*** INPUT DATA Section Begins ***

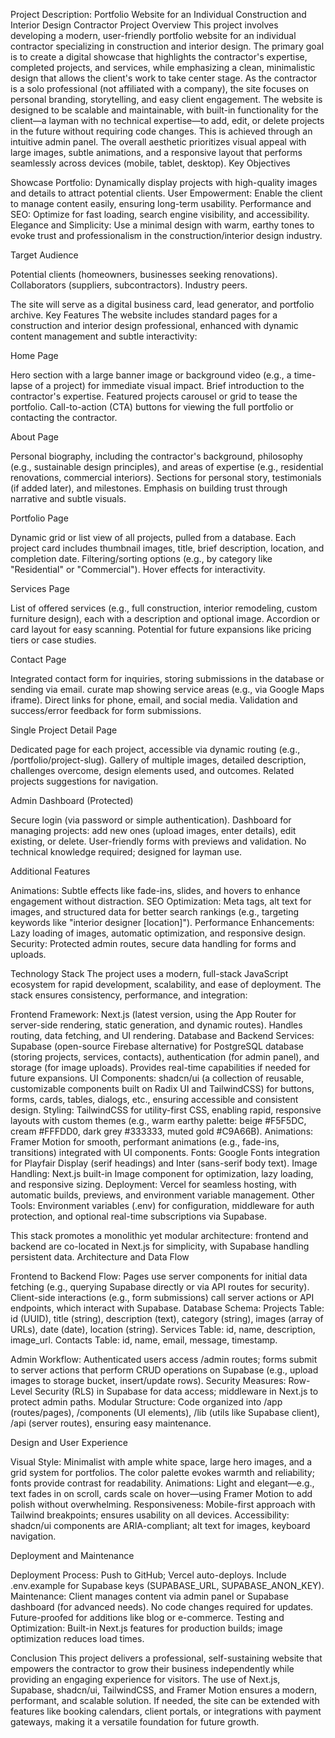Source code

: Project Description: Portfolio Website for an Individual Construction and Interior Design Contractor
Project Overview
This project involves developing a modern, user-friendly portfolio website for an individual contractor specializing in construction and interior design. The primary goal is to create a digital showcase that highlights the contractor's expertise, completed projects, and services, while emphasizing a clean, minimalistic design that allows the client's work to take center stage. As the contractor is a solo professional (not affiliated with a company), the site focuses on personal branding, storytelling, and easy client engagement.
The website is designed to be scalable and maintainable, with built-in functionality for the client—a layman with no technical expertise—to add, edit, or delete projects in the future without requiring code changes. This is achieved through an intuitive admin panel. The overall aesthetic prioritizes visual appeal with large images, subtle animations, and a responsive layout that performs seamlessly across devices (mobile, tablet, desktop).
Key Objectives

Showcase Portfolio: Dynamically display projects with high-quality images and details to attract potential clients.
User Empowerment: Enable the client to manage content easily, ensuring long-term usability.
Performance and SEO: Optimize for fast loading, search engine visibility, and accessibility.
Elegance and Simplicity: Use a minimal design with warm, earthy tones to evoke trust and professionalism in the construction/interior design industry.

Target Audience

Potential clients (homeowners, businesses seeking renovations).
Collaborators (suppliers, subcontractors).
Industry peers.

The site will serve as a digital business card, lead generator, and portfolio archive.
Key Features
The website includes standard pages for a construction and interior design professional, enhanced with dynamic content management and subtle interactivity:

Home Page

Hero section with a large banner image or background video (e.g., a time-lapse of a project) for immediate visual impact.
Brief introduction to the contractor's expertise.
Featured projects carousel or grid to tease the portfolio.
Call-to-action (CTA) buttons for viewing the full portfolio or contacting the contractor.


About Page

Personal biography, including the contractor's background, philosophy (e.g., sustainable design principles), and areas of expertise (e.g., residential renovations, commercial interiors).
Sections for personal story, testimonials (if added later), and milestones.
Emphasis on building trust through narrative and subtle visuals.


Portfolio Page

Dynamic grid or list view of all projects, pulled from a database.
Each project card includes thumbnail images, title, brief description, location, and completion date.
Filtering/sorting options (e.g., by category like "Residential" or "Commercial").
Hover effects for interactivity.


Services Page

List of offered services (e.g., full construction, interior remodeling, custom furniture design), each with a description and optional image.
Accordion or card layout for easy scanning.
Potential for future expansions like pricing tiers or case studies.


Contact Page

Integrated contact form for inquiries, storing submissions in the database or sending via email.
curate map showing service areas (e.g., via Google Maps iframe).
Direct links for phone, email, and social media.
Validation and success/error feedback for form submissions.


Single Project Detail Page

Dedicated page for each project, accessible via dynamic routing (e.g., /portfolio/project-slug).
Gallery of multiple images, detailed description, challenges overcome, design elements used, and outcomes.
Related projects suggestions for navigation.


Admin Dashboard (Protected)

Secure login (via password or simple authentication).
Dashboard for managing projects: add new ones (upload images, enter details), edit existing, or delete.
User-friendly forms with previews and validation.
No technical knowledge required; designed for layman use.



Additional Features

Animations: Subtle effects like fade-ins, slides, and hovers to enhance engagement without distraction.
SEO Optimization: Meta tags, alt text for images, and structured data for better search rankings (e.g., targeting keywords like "interior designer [location]").
Performance Enhancements: Lazy loading of images, automatic optimization, and responsive design.
Security: Protected admin routes, secure data handling for forms and uploads.

Technology Stack
The project uses a modern, full-stack JavaScript ecosystem for rapid development, scalability, and ease of deployment. The stack ensures consistency, performance, and integration:

Frontend Framework: Next.js (latest version, using the App Router for server-side rendering, static generation, and dynamic routes). Handles routing, data fetching, and UI rendering.
Database and Backend Services: Supabase (open-source Firebase alternative) for PostgreSQL database (storing projects, services, contacts), authentication (for admin panel), and storage (for image uploads). Provides real-time capabilities if needed for future expansions.
UI Components: shadcn/ui (a collection of reusable, customizable components built on Radix UI and TailwindCSS) for buttons, forms, cards, tables, dialogs, etc., ensuring accessible and consistent design.
Styling: TailwindCSS for utility-first CSS, enabling rapid, responsive layouts with custom themes (e.g., warm earthy palette: beige #F5F5DC, cream #FFFDD0, dark grey #333333, muted gold #C9A66B).
Animations: Framer Motion for smooth, performant animations (e.g., fade-ins, transitions) integrated with UI components.
Fonts: Google Fonts integration for Playfair Display (serif headings) and Inter (sans-serif body text).
Image Handling: Next.js built-in Image component for optimization, lazy loading, and responsive sizing.
Deployment: Vercel for seamless hosting, with automatic builds, previews, and environment variable management.
Other Tools: Environment variables (.env) for configuration, middleware for auth protection, and optional real-time subscriptions via Supabase.

This stack promotes a monolithic yet modular architecture: frontend and backend are co-located in Next.js for simplicity, with Supabase handling persistent data.
Architecture and Data Flow

Frontend to Backend Flow: Pages use server components for initial data fetching (e.g., querying Supabase directly or via API routes for security). Client-side interactions (e.g., form submissions) call server actions or API endpoints, which interact with Supabase.
Database Schema:
Projects Table: id (UUID), title (string), description (text), category (string), images (array of URLs), date (date), location (string).
Services Table: id, name, description, image_url.
Contacts Table: id, name, email, message, timestamp.


Admin Workflow: Authenticated users access /admin routes; forms submit to server actions that perform CRUD operations on Supabase (e.g., upload images to storage bucket, insert/update rows).
Security Measures: Row-Level Security (RLS) in Supabase for data access; middleware in Next.js to protect admin paths.
Modular Structure: Code organized into /app (routes/pages), /components (UI elements), /lib (utils like Supabase client), /api (server routes), ensuring easy maintenance.

Design and User Experience

Visual Style: Minimalist with ample white space, large hero images, and a grid system for portfolios. The color palette evokes warmth and reliability; fonts provide contrast for readability.
Animations: Light and elegant—e.g., text fades in on scroll, cards scale on hover—using Framer Motion to add polish without overwhelming.
Responsiveness: Mobile-first approach with Tailwind breakpoints; ensures usability on all devices.
Accessibility: shadcn/ui components are ARIA-compliant; alt text for images, keyboard navigation.

Deployment and Maintenance

Deployment Process: Push to GitHub; Vercel auto-deploys. Include .env.example for Supabase keys (SUPABASE_URL, SUPABASE_ANON_KEY).
Maintenance: Client manages content via admin panel or Supabase dashboard (for advanced needs). No code changes required for updates. Future-proofed for additions like blog or e-commerce.
Testing and Optimization: Built-in Next.js features for production builds; image optimization reduces load times.

Conclusion
This project delivers a professional, self-sustaining website that empowers the contractor to grow their business independently while providing an engaging experience for visitors. The use of Next.js, Supabase, shadcn/ui, TailwindCSS, and Framer Motion ensures a modern, performant, and scalable solution. If needed, the site can be extended with features like booking calendars, client portals, or integrations with payment gateways, making it a versatile foundation for future growth.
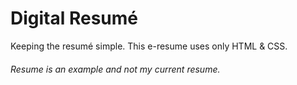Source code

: # Digital Resumé

Keeping the resumé simple. This e-resume uses only HTML & CSS.

###### Resume is an example and not my current resume.
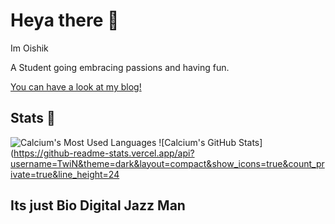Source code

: # Heya there 👋

Im Oishik

A Student going embracing passions and having fun. 

[You can have a look at my blog!](https://the-calcium-blog.vercel.app/)


## Stats 🔽

![Calcium's Most Used Languages](https://github-readme-stats.vercel.app/api/top-langs/?username=TwiN&theme=dark&layout=compact&langs_count=8&card_width=188)
![Calcium's GitHub Stats](https://github-readme-stats.vercel.app/api?username=TwiN&theme=dark&layout=compact&show_icons=true&count_private=true&line_height=24


## Its just Bio Digital Jazz Man
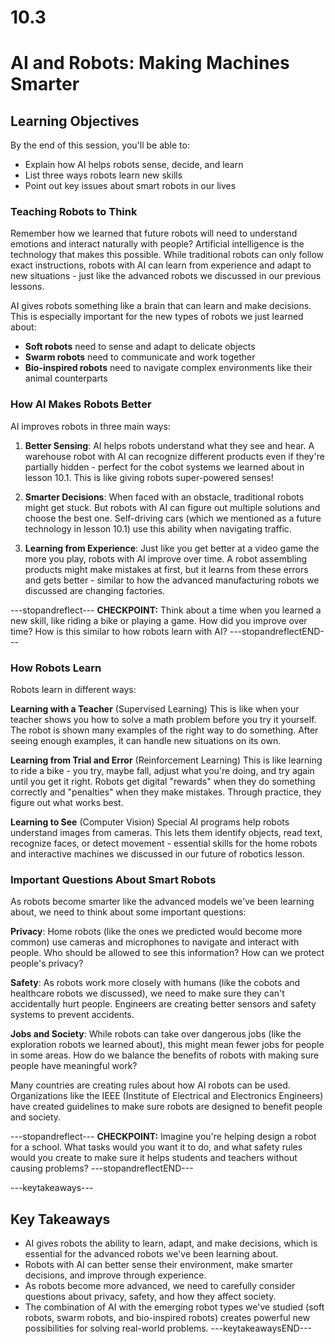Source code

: # 10.3

# AI and Robots: Making Machines Smarter

## Learning Objectives

By the end of this session, you'll be able to:
- Explain how AI helps robots sense, decide, and learn
- List three ways robots learn new skills
- Point out key issues about smart robots in our lives

### Teaching Robots to Think

Remember how we learned that future robots will need to understand emotions and interact naturally with people? Artificial intelligence is the technology that makes this possible. While traditional robots can only follow exact instructions, robots with AI can learn from experience and adapt to new situations - just like the advanced robots we discussed in our previous lessons.

AI gives robots something like a brain that can learn and make decisions. This is especially important for the new types of robots we just learned about:
- **Soft robots** need to sense and adapt to delicate objects
- **Swarm robots** need to communicate and work together
- **Bio-inspired robots** need to navigate complex environments like their animal counterparts

### How AI Makes Robots Better

AI improves robots in three main ways:

1. **Better Sensing**: AI helps robots understand what they see and hear. A warehouse robot with AI can recognize different products even if they're partially hidden - perfect for the cobot systems we learned about in lesson 10.1. This is like giving robots super-powered senses!

2. **Smarter Decisions**: When faced with an obstacle, traditional robots might get stuck. But robots with AI can figure out multiple solutions and choose the best one. Self-driving cars (which we mentioned as a future technology in lesson 10.1) use this ability when navigating traffic.

3. **Learning from Experience**: Just like you get better at a video game the more you play, robots with AI improve over time. A robot assembling products might make mistakes at first, but it learns from these errors and gets better - similar to how the advanced manufacturing robots we discussed are changing factories.

---stopandreflect---
**CHECKPOINT:** Think about a time when you learned a new skill, like riding a bike or playing a game. How did you improve over time? How is this similar to how robots learn with AI?
---stopandreflectEND---

### How Robots Learn

Robots learn in different ways:

**Learning with a Teacher** (Supervised Learning)
This is like when your teacher shows you how to solve a math problem before you try it yourself. The robot is shown many examples of the right way to do something. After seeing enough examples, it can handle new situations on its own.

**Learning from Trial and Error** (Reinforcement Learning)
This is like learning to ride a bike - you try, maybe fall, adjust what you're doing, and try again until you get it right. Robots get digital "rewards" when they do something correctly and "penalties" when they make mistakes. Through practice, they figure out what works best.

**Learning to See** (Computer Vision)
Special AI programs help robots understand images from cameras. This lets them identify objects, read text, recognize faces, or detect movement - essential skills for the home robots and interactive machines we discussed in our future of robotics lesson.


### Important Questions About Smart Robots

As robots become smarter like the advanced models we've been learning about, we need to think about some important questions:

**Privacy**: Home robots (like the ones we predicted would become more common) use cameras and microphones to navigate and interact with people. Who should be allowed to see this information? How can we protect people's privacy?

**Safety**: As robots work more closely with humans (like the cobots and healthcare robots we discussed), we need to make sure they can't accidentally hurt people. Engineers are creating better sensors and safety systems to prevent accidents.

**Jobs and Society**: While robots can take over dangerous jobs (like the exploration robots we learned about), this might mean fewer jobs for people in some areas. How do we balance the benefits of robots with making sure people have meaningful work?

Many countries are creating rules about how AI robots can be used. Organizations like the IEEE (Institute of Electrical and Electronics Engineers) have created guidelines to make sure robots are designed to benefit people and society.

---stopandreflect---
**CHECKPOINT:** Imagine you're helping design a robot for a school. What tasks would you want it to do, and what safety rules would you create to make sure it helps students and teachers without causing problems?
---stopandreflectEND---

---keytakeaways---
## Key Takeaways
- AI gives robots the ability to learn, adapt, and make decisions, which is essential for the advanced robots we've been learning about.
- Robots with AI can better sense their environment, make smarter decisions, and improve through experience.
- As robots become more advanced, we need to carefully consider questions about privacy, safety, and how they affect society.
- The combination of AI with the emerging robot types we've studied (soft robots, swarm robots, and bio-inspired robots) creates powerful new possibilities for solving real-world problems.
---keytakeawaysEND---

*** INPUT DATA Section Ends ***

PROBLEM
All that belongs in your answer is the stretch of entries above from the line with "Remember how we" through the line with "AI gives robots something", printed exactly.

SOLVED EXERCISE
Remember how we learned that future robots will need to understand emotions and interact naturally with people? Artificial intelligence is the technology that makes this possible. While traditional robots can only follow exact instructions, robots with AI can learn from experience and adapt to new situations - just like the advanced robots we discussed in our previous lessons.

AI gives robots something like a brain that can learn and make decisions. This is especially important for the new types of robots we just learned about:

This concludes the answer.